Nos encontramos ante una obra pictorica de arte románico, concretamente ante el frontal del altar con los martirios de San Quirze y su madre Santa Julita, de autor desconocido. Realizada en el 1100 y realizada al temple sobre tabla. En la pintura encontramos diferentes narraciones;
El atroz martirio al que fueron sometidos ambos santos durante la persecución contra los cristianos desarrollada en tiempos de Diocleciano. De tales hechos existen diversas tradiciones, en ocasiones con argumentos divergentes. Pero siguiendo el relato que nos ofrece la misma pieza, podemos resumir señalando que Julita, apresada en la ciudad de Tarso junto con su hijo Quirce (o Quirico) de tres años de edad, se negó a prestar pleitesía al emperador, por lo cual ella y su hijo fueron conducidos al martirio, que es lo que nos narra el autor, un conjunto de tormentos casi indescriptibles: inmersión en un caldero de aceite hirviendo, cuchilladas diversas, martilleo de clavos en el cráneo y, si no fuera suficiente, aserrado final del cuerpo hasta deshacerlo en diminutos trozos.
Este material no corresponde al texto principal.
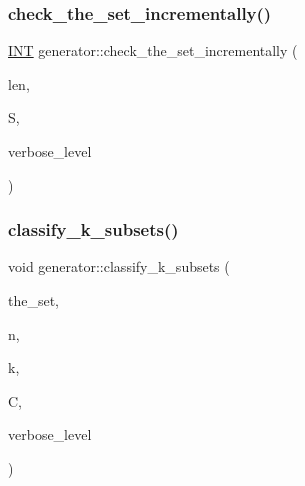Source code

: \subsubsection{\texorpdfstring{check\+\_\+the\+\_\+set\+\_\+incrementally()}{check\_the\_set\_incrementally()}}
{\footnotesize\ttfamily \mbox{\hyperlink{galois_8h_a09fddde158a3a20bd2dcadb609de11dc}{I\+NT}} generator\+::check\+\_\+the\+\_\+set\+\_\+incrementally (\begin{DoxyParamCaption}\item[{\mbox{\hyperlink{galois_8h_a09fddde158a3a20bd2dcadb609de11dc}{I\+NT}}}]{len,  }\item[{\mbox{\hyperlink{galois_8h_a09fddde158a3a20bd2dcadb609de11dc}{I\+NT}} $\ast$}]{S,  }\item[{\mbox{\hyperlink{galois_8h_a09fddde158a3a20bd2dcadb609de11dc}{I\+NT}}}]{verbose\+\_\+level }\end{DoxyParamCaption})}

\mbox{\label{classgenerator_ace87c54ea0877c8b4381c124fa0daf80}} 
\subsubsection{\texorpdfstring{classify\+\_\+k\+\_\+subsets()}{classify\_k\_subsets()}}
{\footnotesize\ttfamily void generator\+::classify\+\_\+k\+\_\+subsets (\begin{DoxyParamCaption}\item[{\mbox{\hyperlink{galois_8h_a09fddde158a3a20bd2dcadb609de11dc}{I\+NT}} $\ast$}]{the\+\_\+set,  }\item[{\mbox{\hyperlink{galois_8h_a09fddde158a3a20bd2dcadb609de11dc}{I\+NT}}}]{n,  }\item[{\mbox{\hyperlink{galois_8h_a09fddde158a3a20bd2dcadb609de11dc}{I\+NT}}}]{k,  }\item[{\mbox{\hyperlink{classclassify}{classify}} $\ast$\&}]{C,  }\item[{\mbox{\hyperlink{galois_8h_a09fddde158a3a20bd2dcadb609de11dc}{I\+NT}}}]{verbose\+\_\+level }\end{DoxyParamCaption})}

\mbox{\label{classgenerator_a97568500aaf76ce2d931cef80a25ee57}} 
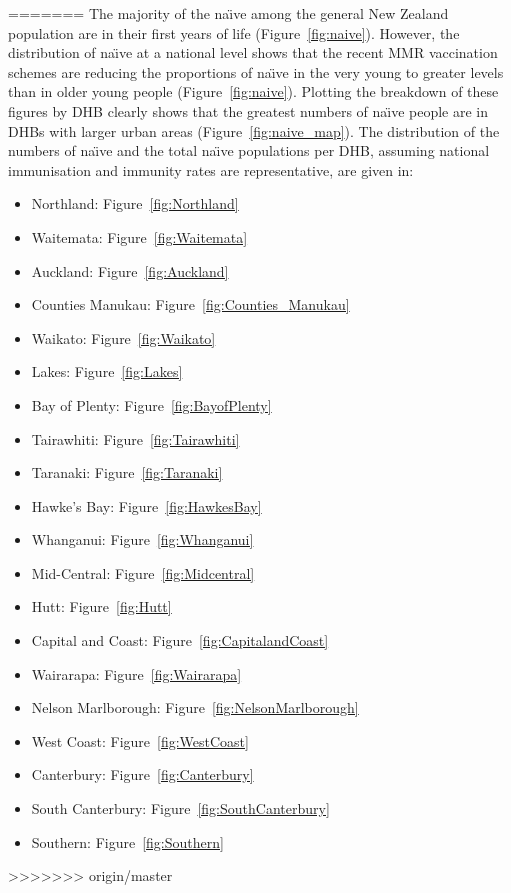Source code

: \documentclass{article}
\begin{document}
\begin{itemize}
=======
The majority of the na\"{\i}ve among the general New Zealand population are in their first years of life (Figure~\ref{fig:naive}). However, the distribution of na\"{\i}ve at a national level shows that the recent MMR vaccination schemes are reducing the proportions of na\"{\i}ve in the very young to greater levels than in older young people  (Figure~\ref{fig:naive}). Plotting the breakdown of these figures by DHB clearly shows that the greatest numbers of na\"{\i}ve people are in DHBs with larger urban areas (Figure~\ref{fig:naive_map}). The distribution of the numbers of na\"{\i}ve and the total na\"{\i}ve populations per DHB, assuming national immunisation and immunity rates are representative, are given in:
\begin{itemize}[noitemsep,nolistsep]
\item Northland: Figure~\ref{fig:Northland}
\item Waitemata: Figure~\ref{fig:Waitemata}
\item Auckland: Figure~\ref{fig:Auckland}
\item Counties Manukau: Figure~\ref{fig:Counties_Manukau}
\item Waikato: Figure~\ref{fig:Waikato}
\item Lakes: Figure~\ref{fig:Lakes}
\item Bay of Plenty: Figure~\ref{fig:BayofPlenty}
\item Tairawhiti: Figure~\ref{fig:Tairawhiti}
\item Taranaki: Figure~\ref{fig:Taranaki}
\item Hawke's Bay: Figure~\ref{fig:HawkesBay}
\item Whanganui: Figure~\ref{fig:Whanganui}
\item Mid-Central: Figure~\ref{fig:Midcentral}
\item Hutt: Figure~\ref{fig:Hutt}
\item Capital and Coast: Figure~\ref{fig:CapitalandCoast}
\item Wairarapa: Figure~\ref{fig:Wairarapa}
\item Nelson Marlborough: Figure~\ref{fig:NelsonMarlborough}
\item West Coast: Figure~\ref{fig:WestCoast}
\item Canterbury: Figure~\ref{fig:Canterbury}
\item South Canterbury: Figure~\ref{fig:SouthCanterbury}
\item Southern: Figure~\ref{fig:Southern}
\end{itemize}
>>>>>>> origin/master



\end{itemize}
\end{document}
En el frontal, las cuatro escenas laterales nos describen las escenas del martirio organizadas en cuadrados, a modo de viñetas. El centro de la pieza se reserva para una verdadera almendra mística en la que la habitual imagen de Jesús ha sido sustituida por la madre y el hijo, aureolados de santidad. Las virtudes de su pasión les hacen acreedores de este lugar tan destacado.
El tratamiento de cada escena presenta los típicos rasgos de la pintura románica de esta zona geográfica: el alargamiento de las figuras y la simplificación de los volúmenes, los fondos planos y la ausencia de toda perspectiva, los colores bien definidos y el silueteado de cada figura mediante líneas dibujadas en negro. Pero el artista ha querido que al espectador no le pasen desapercibidos los dolores que padecieron ambos santos a lo largo de su martirio y, al mismo tiempo, la resignación cristiana con la que los soportaron. Ni la sierra que atraviesa el cuerpo en vertical, ni los clavos que penetran en la cabeza, ni las espadas que hieren la carne, ni siquiera el caldero con las vistosas llaman que calientan el aceite que contiene en su interior... nada de ello hace dudar de su fe a estos mártires, de quienes más bien podría decirse, a juzgar por las escasas expresiones de su rostros, que ya son conocedores de que la gloria eterna se abre para ellos tras estos suplicios.
Los cadaveres una vez muertos fueron esparcidos en diminutos fragmentos a los cuatro vientos, para que no pudieran ser sepultados.